Tankers to peak around 2030 - DNV GL

Sep 14 2018


At a presentation in London this week, DNV GL - Maritime unveiled its second ‘Maritime Forecast to 2050’ report, part of a trilogy of Energy Transition Outlook (ETO) reports.

The report looks at the maritime energy future and examines how the energy transition will affect the shipping industry.

 

“The energy transition is undeniable,” said Remi Eriksen, DNV GL Group President and CEO. “Last year, more gigawatts of renewable energy were added than those from fossil fuels and this is reflected in where lenders are putting their money.”

 

Following on from the 2017 report, the new Maritime Forecast to 2050 focuses on the challenges of de-carbonising the shipping industry. It examines recent changes in shipping activity and fuel consumption, future developments in the types and levels of cargoes transported, and future regulations, fuels and technology drivers.

 

“De-carbonisation will be one of the megatrends that will shape the maritime industry over the next decades, especially in light of the new IMO greenhouse gas strategy,” said Knut Ørbeck-Nilssen, CEO DNV GL – Maritime. “Combined with the current and future trends in technology and regulations, this means that investment decisions should be examined through a new lens. Therefore, we propose a ‘carbon robust’ approach, which looks at future CO2 regulations and requirements and emphasises flexibility, safety, and long term competitiveness. With this new framework, we hope to help empower robust decision making on assets.”

 

The 2018 Forecast develops the ‘carbon robust’ ship concept further with a new model that evaluates fuel and technology options by comparing the break-even costs of a design to that of the competing fleet of ships. This aims to support maritime stakeholders in evaluating the long-term competitiveness of their vessels and fleet and to future-proof their assets.

 

A case study utilizing the model in several vessel designs reveals some striking findings, including that investing in energy efficiency and reduced carbon footprint beyond existing standards can increase the competitiveness of a vessel over its lifetime. The study also suggests that owners of high-emitting vessels could be exposed to significant market risks in 2030 and 2040.

 

The Maritime Forecast predicts a rise of nearly a third (32%) in seaborne-trade measured in tonne/miles for 2016–2030, but only 5% growth during the period 2030–2050.

 

As for tankers, the crude oil fleet is forecast to decline by 30% by the middle of this century, peaking in 2030 at around 20% larger than today, while today’s products tanker fleet will decrease by about 8% by 2050.

 

Oil demand is set to peak in the 2020s and then decline as vehicle electrification speeds up. Manufacturing demand for oil, including feedstock will peak in the late 2020s.
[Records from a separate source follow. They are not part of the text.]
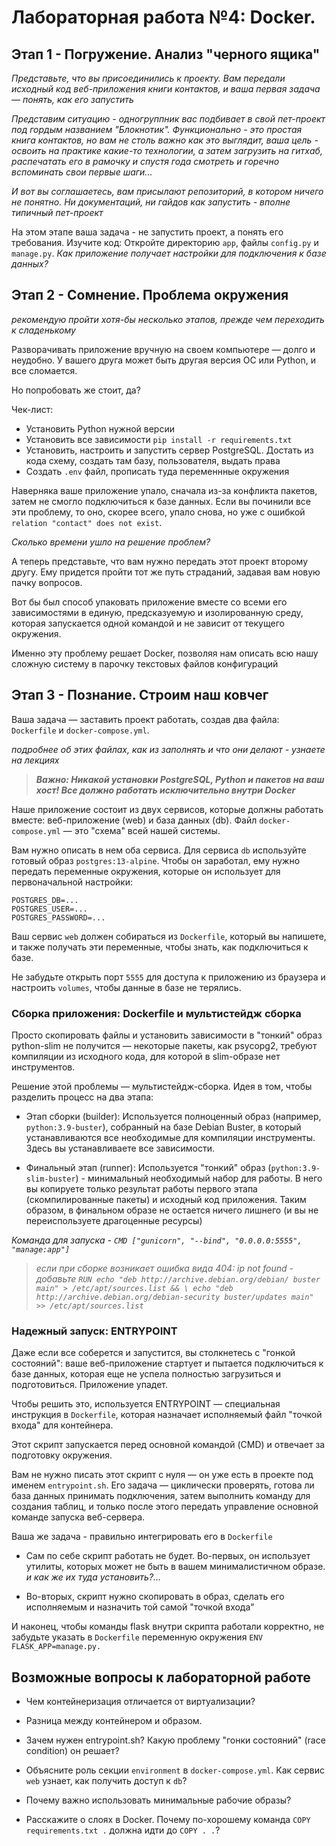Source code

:# Лабораторная работа №4: Docker.

## Этап 1 - Погружение. Анализ "черного ящика"

*Представьте, что вы присоединились к проекту. Вам передали исходный код веб-приложения книги контактов, и ваша первая задача — понять, как его запустить*


*Представим ситуацию - одногруппник вас подбивает в свой пет-проект под гордым названием "Блокнотик". Функционально - это простая книга контактов, но вам не столь важно как это выглядит, ваша цель - освоить на практике какие-то технологии, а затем загрузить на гитхаб, распечатать его в рамочку и спустя года смотреть и горечно вспоминать свои первые шаги...*


*И вот вы соглашаетесь, вам присылают репозиторий, в котором ничего не понятно. Ни документаций, ни гайдов как запустить - вполне типичный пет-проект*


На этом этапе ваша задача - не запустить проект, а понять его требования. Изучите код: Откройте директорию `app`, файлы `config.py` и `manage.py`. *Как приложение получает настройки для подключения к базе данных?*


## Этап 2 - Сомнение. Проблема окружения


*рекомендую пройти хотя-бы несколько этапов, прежде чем переходить к сладенькому*


Разворачивать приложение вручную на своем компьютере — долго и неудобно. У вашего друга может быть другая версия ОС или Python, и все сломается.


Но попробовать же стоит, да?


Чек-лист:
+ Установить Python нужной версии
+ Установить все зависимости `pip install -r requirements.txt`
+ Установить, настроить и запустить сервер PostgreSQL. Достать из кода схему, создать там базу, пользователя, выдать права
+ Создать `.env` файл, прописать туда переменнные окружения


Наверняка ваше приложение упало, сначала из-за конфликта пакетов, затем не смогло подключиться к базе данных. Если вы починили все эти проблему, то оно, скорее всего, упало снова, но уже с ошибкой `relation "contact" does not exist`. 


*Сколько времени ушло на решение проблем?*


А теперь представьте, что вам нужно передать этот проект второму другу. Ему придется пройти тот же путь страданий, задавая вам новую пачку вопросов.


Вот бы был способ упаковать приложение вместе со всеми его зависимостями в единую, предсказуемую и изолированную среду, которая запускается одной командой и не зависит от текущего окружения.


Именно эту проблему решает Docker, позволяя нам описать всю нашу сложную систему в парочку текстовых файлов конфигураций


## Этап 3 - Познание. Строим наш ковчег


Ваша задача — заставить проект работать, создав два файла: `Dockerfile` и `docker-compose.yml`.


*подробнее об этих файлах, как из заполнять и что они делают - узнаете на лекциях*


 > ***Важно: Никакой установки PostgreSQL, Python и пакетов на ваш хост! Все должно работать исключительно внутри Docker***


Наше приложение состоит из двух сервисов, которые должны работать вместе: веб-приложение (web) и база данных (db). Файл `docker-compose.yml` — это "схема" всей нашей системы.


Вам нужно описать в нем оба сервиса. Для сервиса `db` используйте готовый образ `postgres:13-alpine`. Чтобы он заработал, ему нужно передать переменные окружения, которые он использует для первоначальной настройки:


```
POSTGRES_DB=...
POSTGRES_USER=...
POSTGRES_PASSWORD=...
```


Ваш сервис `web` должен собираться из `Dockerfile`, который вы напишете, и также получать эти переменные, чтобы знать, как подключиться к базе.


Не забудьте открыть порт `5555` для доступа к приложению из браузера и настроить `volumes`, чтобы данные в базе не терялись.


### Сборка приложения: Dockerfile и мультистейдж сборка


Просто скопировать файлы и установить зависимости в "тонкий" образ python-slim не получится — некоторые пакеты, как psycopg2, требуют компиляции из исходного кода, для которой в slim-образе нет инструментов.


Решение этой проблемы — мультистейдж-сборка.
Идея в том, чтобы разделить процесс на два этапа:


+ Этап сборки (builder): Используется полноценный образ (например, `python:3.9-buster`), собранный на базе Debian Buster, в который устанавливаются все необходимые для компиляции инструменты. Здесь вы устанавливаете все зависимости.


+ Финальный этап (runner): Используется "тонкий" образ (`python:3.9-slim-buster`) - минимальный необходимый набор для работы. В него вы копируете только результат работы первого этапа (скомпилированные пакеты) и исходный код приложения. Таким образом, в финальном образе не остается ничего лишнего (и вы не переиспользуете драгоценные ресурсы)

*Команда для запуска - `CMD ["gunicorn", "--bind", "0.0.0.0:5555", "manage:app"]`*


> *если при сборке возникает ошибка вида 404: ip not found - добавьте 
`RUN echo "deb http://archive.debian.org/debian/ buster main" > /etc/apt/sources.list && \
    echo "deb http://archive.debian.org/debian-security buster/updates main" >> /etc/apt/sources.list`*



### Надежный запуск: ENTRYPOINT


Даже если все соберется и запустится, вы столкнетесь с "гонкой состояний": ваше веб-приложение стартует и пытается подключиться к базе данных, которая еще не успела полностью загрузиться и подготовиться. Приложение упадет.


Чтобы решить это, используется ENTRYPOINT — специальная инструкция в `Dockerfile`, которая назначает исполняемый файл "точкой входа" для контейнера. 


Этот скрипт запускается перед основной командой (CMD) и отвечает за подготовку окружения.


Вам не нужно писать этот скрипт с нуля — он уже есть в проекте под именем `entrypoint.sh`. Его задача — циклически проверять, готова ли база данных принимать подключения, затем выполнить команду для создания таблиц, и только после этого передать управление основной команде запуска веб-сервера.


Ваша же задача - правильно интегрировать его в `Dockerfile`


+ Сам по себе скрипт работать не будет. Во-первых, он использует утилиты, которых может не быть в вашем минималистичном образе. *и как же их туда установить?...*


+ Во-вторых, скрипт нужно скопировать в образ, сделать его исполняемым и назначить той самой "точкой входа"


И наконец, чтобы команды flask внутри скрипта работали корректно, не забудьте указать в `Dockerfile` переменную окружения `ENV FLASK_APP=manage.py.`


## Возможные вопросы к лабораторной работе

+ Чем контейнеризация отличается от виртуализации?

+ Разница между контейнером и образом.

+ Зачем нужен entrypoint.sh? Какую проблему "гонки состояний" (race condition) он решает?

+ Объясните роль секции `environment` в `docker-compose.yml`. Как сервис `web` узнает, как получить доступ к `db`?

+ Почему важно использовать минимальные рабочие образы?

+ Расскажите о слоях в Docker. Почему по-хорошему команда `COPY requirements.txt .` должна идти до `COPY . .`?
China’s consumption will continue to grow peaking around 2030, followed somewhat later by India. 

 

The world’s crude oil seaborne trade was 1.95 bill tonnes per year in 2016, which is expected to grow to 2.28 bill tonnes by 2030 only to fall back to 1.85 bill tonnes by 2040 and 1.27 bill tonnes per year by 2050. 

 

Oil products’ seaborne trade amounted to 1.07 bill tonnes per year in 2016. This is forecast to rise to 1.32 bill tonnes by 2030, 1.25 bill tonnes by 2040 and falling to 1.02 bill tonnes per year by 2050.

 

Crude oil tonne/miles follows a similar pattern with 9.58 trill recorded in 2016, 11.38 triill forecast for 2030, declining to 9.6 trill by 2040 and 6.57 triill by 2050. As for products, tonne/miles was 3.04 trill in 2016 and the expectations are for 3.76 trill by 2030, 3.5 trill in 2040 and 2.8 trill by 2050.

 

The world’s seaborne crude tanker trade growth in terms of tonnage was 0.7% during the period 2010-2016, which will rise to 1.1% during the period 2016-2030 and then falling by 2.9% between 2030 and 2050.  

 

Oil products showed a growth rate in tonnage terms of 3.3% between 2010 and 2016, which will drop to 1.5% between 2016 and 2030 and a negative 1.3% between 2030 and 2050.

 

At the presentation, Teekay Offshore’s Ingvild Saether said that the company had recently made an $80 mill investment in shuttle tankers so she was confident of the future to 2040.